Attention, Snooty Blonde Woman who wiped out the entire pastry case at Starbucks:
Riding here in a limousine does not give you the right to treat the employees (namely, my friend Wanda) like dirt. Don’t deny it – I was behind you in line, and heard every word while starving to death. Okay, not to death. But starving.
So what if you are Pat Benatar’s* coffee slave? It’s not generally considered nice to order the staff around, then ask, “Have they started my cups** yet?” First of all, the “they” of whom you speak is Wanda, who is currently bagging your two trillion pastries, so no, she has not started your cups. And when she replies it will take four years (ahem, minutes) for your coffee to brew – since you need gallons of it – realize that Starbucks was not warned they would get hit by Hurricane Coffee Slave today.
Appropriate ways to treat your barista include the following: gratitude, in abundance. A non-demanding attitude***. Not taking ten minutes to order when you see Wanda is the only one available to ring people up, and that a line has formed behind you to the door. While I’m on the subject of lines – next time, it might be a good idea to step aside when you wait for your order, too. It looked like Wanda was having a hard time taking everyone else’s requests while you waited (impatiently) for your coffee right in front of her cash register. Just a thought.

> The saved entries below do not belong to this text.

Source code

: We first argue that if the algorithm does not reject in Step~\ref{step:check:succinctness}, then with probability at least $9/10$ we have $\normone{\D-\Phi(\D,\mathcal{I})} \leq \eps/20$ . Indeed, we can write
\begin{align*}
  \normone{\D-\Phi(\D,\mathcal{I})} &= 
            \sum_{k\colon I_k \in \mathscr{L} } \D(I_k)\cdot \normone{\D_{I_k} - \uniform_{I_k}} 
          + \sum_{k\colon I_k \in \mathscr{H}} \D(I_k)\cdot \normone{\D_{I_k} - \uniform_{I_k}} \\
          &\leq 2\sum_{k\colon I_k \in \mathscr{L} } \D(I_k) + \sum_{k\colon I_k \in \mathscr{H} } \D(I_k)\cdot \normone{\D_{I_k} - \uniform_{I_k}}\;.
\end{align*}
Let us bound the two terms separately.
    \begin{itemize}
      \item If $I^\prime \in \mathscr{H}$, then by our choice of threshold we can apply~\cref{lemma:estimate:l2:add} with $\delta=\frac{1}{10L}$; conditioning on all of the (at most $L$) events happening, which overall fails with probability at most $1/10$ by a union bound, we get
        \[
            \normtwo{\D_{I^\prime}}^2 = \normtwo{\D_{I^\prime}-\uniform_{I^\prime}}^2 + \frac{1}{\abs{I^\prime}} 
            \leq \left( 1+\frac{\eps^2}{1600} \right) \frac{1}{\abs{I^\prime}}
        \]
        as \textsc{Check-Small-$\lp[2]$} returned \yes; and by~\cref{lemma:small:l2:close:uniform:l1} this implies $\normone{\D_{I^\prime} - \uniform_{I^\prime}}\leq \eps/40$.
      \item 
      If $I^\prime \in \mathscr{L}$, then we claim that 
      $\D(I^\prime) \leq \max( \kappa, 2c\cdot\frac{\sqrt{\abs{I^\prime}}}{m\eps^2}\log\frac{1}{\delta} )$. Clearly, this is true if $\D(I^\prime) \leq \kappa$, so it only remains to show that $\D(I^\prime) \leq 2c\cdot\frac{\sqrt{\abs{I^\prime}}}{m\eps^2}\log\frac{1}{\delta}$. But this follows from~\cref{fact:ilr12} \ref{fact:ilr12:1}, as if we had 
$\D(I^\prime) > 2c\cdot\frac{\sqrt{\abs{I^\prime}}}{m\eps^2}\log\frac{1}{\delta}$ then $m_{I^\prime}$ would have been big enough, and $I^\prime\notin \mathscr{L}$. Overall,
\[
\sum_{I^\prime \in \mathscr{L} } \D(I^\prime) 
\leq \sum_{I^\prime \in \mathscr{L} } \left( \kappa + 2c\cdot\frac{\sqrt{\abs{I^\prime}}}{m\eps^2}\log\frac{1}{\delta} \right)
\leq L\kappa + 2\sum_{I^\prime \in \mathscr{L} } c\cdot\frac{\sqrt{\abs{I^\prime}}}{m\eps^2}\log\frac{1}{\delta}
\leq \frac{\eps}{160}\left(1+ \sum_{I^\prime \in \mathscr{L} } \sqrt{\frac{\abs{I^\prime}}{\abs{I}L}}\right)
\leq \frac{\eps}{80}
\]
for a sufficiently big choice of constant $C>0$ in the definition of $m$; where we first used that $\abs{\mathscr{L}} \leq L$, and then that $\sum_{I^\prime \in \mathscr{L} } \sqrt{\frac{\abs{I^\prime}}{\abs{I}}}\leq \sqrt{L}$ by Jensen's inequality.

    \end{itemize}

So, in case you’re wondering, everyone in the entire building watched your drama unfold. Of course, I heard every word because I was behind you the whole time****. Even though the lowly baristas didn’t look like you’d offended them, there is indeed a reason you carried your spoil back to the limo all by yourself: solidarity.
It’s a good thing I wanted oatmeal, since you took all the scones.
In the future: be nice, and the world will carry your coffee for you. You will spill less, and therefore become a happier person.
All my best wishes,
The Girl with the Growling Stomach
*Hearsay. A woman in the drive-through told my friend Ann, who told me. Pat Benatar, if your coffee slave is a charming angel, my sincerest apologies.
**”Started my cups?” For future reference, this doesn’t really make sense. Do you mean, “Started making my drinks?” or “Did she get my order?” How, exactly, does one start a cup?
***This means, you say, “May I please have…” instead of, “Give me this, that, and every one of those, at this very instant. Please grow three more arms, while you’re at it.”